= Beginning of Section =

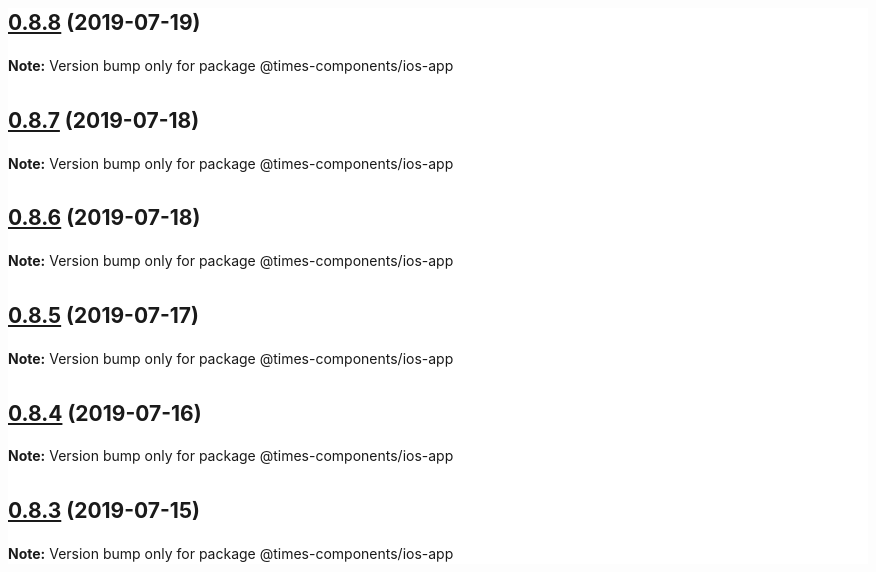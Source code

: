 



## [0.8.8](https://github.com/newsuk/times-components/compare/@times-components/ios-app@0.8.7...@times-components/ios-app@0.8.8) (2019-07-19)

**Note:** Version bump only for package @times-components/ios-app





## [0.8.7](https://github.com/newsuk/times-components/compare/@times-components/ios-app@0.8.6...@times-components/ios-app@0.8.7) (2019-07-18)

**Note:** Version bump only for package @times-components/ios-app





## [0.8.6](https://github.com/newsuk/times-components/compare/@times-components/ios-app@0.8.5...@times-components/ios-app@0.8.6) (2019-07-18)

**Note:** Version bump only for package @times-components/ios-app





## [0.8.5](https://github.com/newsuk/times-components/compare/@times-components/ios-app@0.8.4...@times-components/ios-app@0.8.5) (2019-07-17)

**Note:** Version bump only for package @times-components/ios-app





## [0.8.4](https://github.com/newsuk/times-components/compare/@times-components/ios-app@0.8.3...@times-components/ios-app@0.8.4) (2019-07-16)

**Note:** Version bump only for package @times-components/ios-app





## [0.8.3](https://github.com/newsuk/times-components/compare/@times-components/ios-app@0.8.2...@times-components/ios-app@0.8.3) (2019-07-15)

**Note:** Version bump only for package @times-components/ios-app

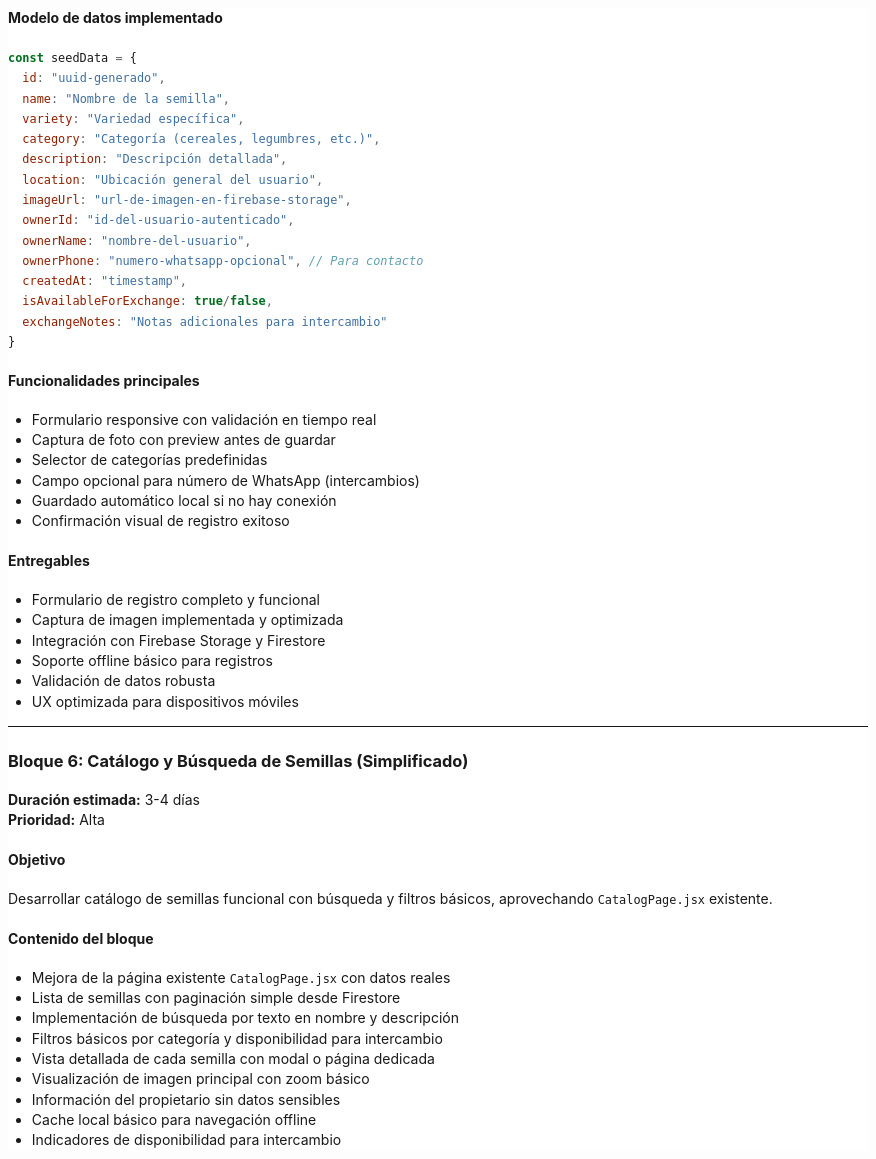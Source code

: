#### Modelo de datos implementado
```javascript
const seedData = {
  id: "uuid-generado",
  name: "Nombre de la semilla",
  variety: "Variedad específica", 
  category: "Categoría (cereales, legumbres, etc.)",
  description: "Descripción detallada",
  location: "Ubicación general del usuario",
  imageUrl: "url-de-imagen-en-firebase-storage",
  ownerId: "id-del-usuario-autenticado",
  ownerName: "nombre-del-usuario",
  ownerPhone: "numero-whatsapp-opcional", // Para contacto
  createdAt: "timestamp",
  isAvailableForExchange: true/false,
  exchangeNotes: "Notas adicionales para intercambio"
}
```

#### Funcionalidades principales
- Formulario responsive con validación en tiempo real
- Captura de foto con preview antes de guardar
- Selector de categorías predefinidas
- Campo opcional para número de WhatsApp (intercambios)
- Guardado automático local si no hay conexión
- Confirmación visual de registro exitoso

#### Entregables
- Formulario de registro completo y funcional
- Captura de imagen implementada y optimizada
- Integración con Firebase Storage y Firestore
- Soporte offline básico para registros
- Validación de datos robusta
- UX optimizada para dispositivos móviles

---

### **Bloque 6: Catálogo y Búsqueda de Semillas (Simplificado)**
**Duración estimada:** 3-4 días  
**Prioridad:** Alta

#### Objetivo
Desarrollar catálogo de semillas funcional con búsqueda y filtros básicos, aprovechando `CatalogPage.jsx` existente.

#### Contenido del bloque
- Mejora de la página existente `CatalogPage.jsx` con datos reales
- Lista de semillas con paginación simple desde Firestore
- Implementación de búsqueda por texto en nombre y descripción
- Filtros básicos por categoría y disponibilidad para intercambio
- Vista detallada de cada semilla con modal o página dedicada
- Visualización de imagen principal con zoom básico
- Información del propietario sin datos sensibles
- Cache local básico para navegación offline
- Indicadores de disponibilidad para intercambio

= End of Section =

## Activity
Everything in the listing should be repeated exactly except the pictures.

## Your response
Source code

: 



## [0.8.8](https://github.com/newsuk/times-components/compare/@times-components/ios-app@0.8.7...@times-components/ios-app@0.8.8) (2019-07-19)

**Note:** Version bump only for package @times-components/ios-app





## [0.8.7](https://github.com/newsuk/times-components/compare/@times-components/ios-app@0.8.6...@times-components/ios-app@0.8.7) (2019-07-18)

**Note:** Version bump only for package @times-components/ios-app





## [0.8.6](https://github.com/newsuk/times-components/compare/@times-components/ios-app@0.8.5...@times-components/ios-app@0.8.6) (2019-07-18)

**Note:** Version bump only for package @times-components/ios-app





## [0.8.5](https://github.com/newsuk/times-components/compare/@times-components/ios-app@0.8.4...@times-components/ios-app@0.8.5) (2019-07-17)

**Note:** Version bump only for package @times-components/ios-app





## [0.8.4](https://github.com/newsuk/times-components/compare/@times-components/ios-app@0.8.3...@times-components/ios-app@0.8.4) (2019-07-16)

**Note:** Version bump only for package @times-components/ios-app





## [0.8.3](https://github.com/newsuk/times-components/compare/@times-components/ios-app@0.8.2...@times-components/ios-app@0.8.3) (2019-07-15)

**Note:** Version bump only for package @times-components/ios-app

Source code

:#### Modelo de datos implementado
```javascript
const seedData = {
  id: "uuid-generado",
  name: "Nombre de la semilla",
  variety: "Variedad específica", 
  category: "Categoría (cereales, legumbres, etc.)",
  description: "Descripción detallada",
  location: "Ubicación general del usuario",
  imageUrl: "url-de-imagen-en-firebase-storage",
  ownerId: "id-del-usuario-autenticado",
  ownerName: "nombre-del-usuario",
  ownerPhone: "numero-whatsapp-opcional", // Para contacto
  createdAt: "timestamp",
  isAvailableForExchange: true/false,
  exchangeNotes: "Notas adicionales para intercambio"
}
```

#### Funcionalidades principales
- Formulario responsive con validación en tiempo real
- Captura de foto con preview antes de guardar
- Selector de categorías predefinidas
- Campo opcional para número de WhatsApp (intercambios)
- Guardado automático local si no hay conexión
- Confirmación visual de registro exitoso

#### Entregables
- Formulario de registro completo y funcional
- Captura de imagen implementada y optimizada
- Integración con Firebase Storage y Firestore
- Soporte offline básico para registros
- Validación de datos robusta
- UX optimizada para dispositivos móviles

---

### **Bloque 6: Catálogo y Búsqueda de Semillas (Simplificado)**
**Duración estimada:** 3-4 días  
**Prioridad:** Alta

#### Objetivo
Desarrollar catálogo de semillas funcional con búsqueda y filtros básicos, aprovechando `CatalogPage.jsx` existente.

#### Contenido del bloque
- Mejora de la página existente `CatalogPage.jsx` con datos reales
- Lista de semillas con paginación simple desde Firestore
- Implementación de búsqueda por texto en nombre y descripción
- Filtros básicos por categoría y disponibilidad para intercambio
- Vista detallada de cada semilla con modal o página dedicada
- Visualización de imagen principal con zoom básico
- Información del propietario sin datos sensibles
- Cache local básico para navegación offline
- Indicadores de disponibilidad para intercambio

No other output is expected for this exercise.